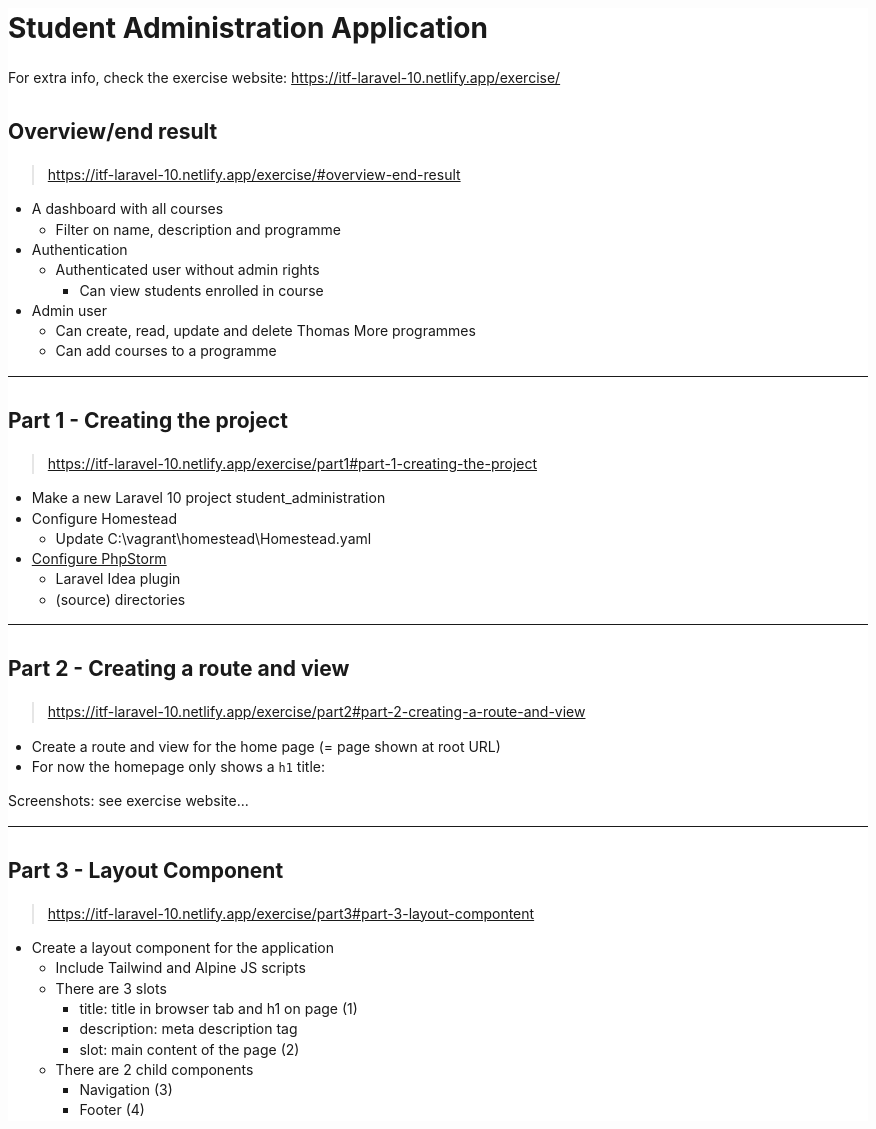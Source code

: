 # Student Administration Application
For extra info, check the exercise website: https://itf-laravel-10.netlify.app/exercise/

## Overview/end result
> https://itf-laravel-10.netlify.app/exercise/#overview-end-result

- A dashboard with all courses
    - Filter on name, description and programme
- Authentication
  - Authenticated user without admin rights
    - Can view students enrolled in course
- Admin user
  - Can create, read, update and delete Thomas More programmes
  - Can add courses to a programme

---

## Part 1 - Creating the project
> https://itf-laravel-10.netlify.app/exercise/part1#part-1-creating-the-project

- Make a new Laravel 10 project student_administration
- Configure Homestead
  - Update C:\vagrant\homestead\Homestead.yaml
- <a href="https://itf-laravel-10.netlify.app/config/laravel.html#configure-phpstorm" target="_blank">Configure PhpStorm</a>
  - Laravel Idea plugin
  - (source) directories

---

## Part 2 - Creating a route and view
> https://itf-laravel-10.netlify.app/exercise/part2#part-2-creating-a-route-and-view

- Create a route and view for the home page (= page shown at root URL)
- For now the homepage only shows a `h1` title:

Screenshots: see exercise website...

---

## Part 3 - Layout Component
> https://itf-laravel-10.netlify.app/exercise/part3#part-3-layout-compontent

- Create a layout component for the application
    - Include Tailwind and Alpine JS scripts
    - There are 3 slots
      - title: title in browser tab and h1 on page (1)
      - description: meta description tag
      - slot: main content of the page (2)
    - There are 2 child components
      - Navigation (3)
      - Footer (4)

****

Task item —
Reproduce verbatim the stretch of lines beginning with the one containing "- title: title" and ending at the close of the entries above.

Solution to the problem —
      - title: title in browser tab and h1 on page (1)
      - description: meta description tag
      - slot: main content of the page (2)
    - There are 2 child components
      - Navigation (3)
      - Footer (4)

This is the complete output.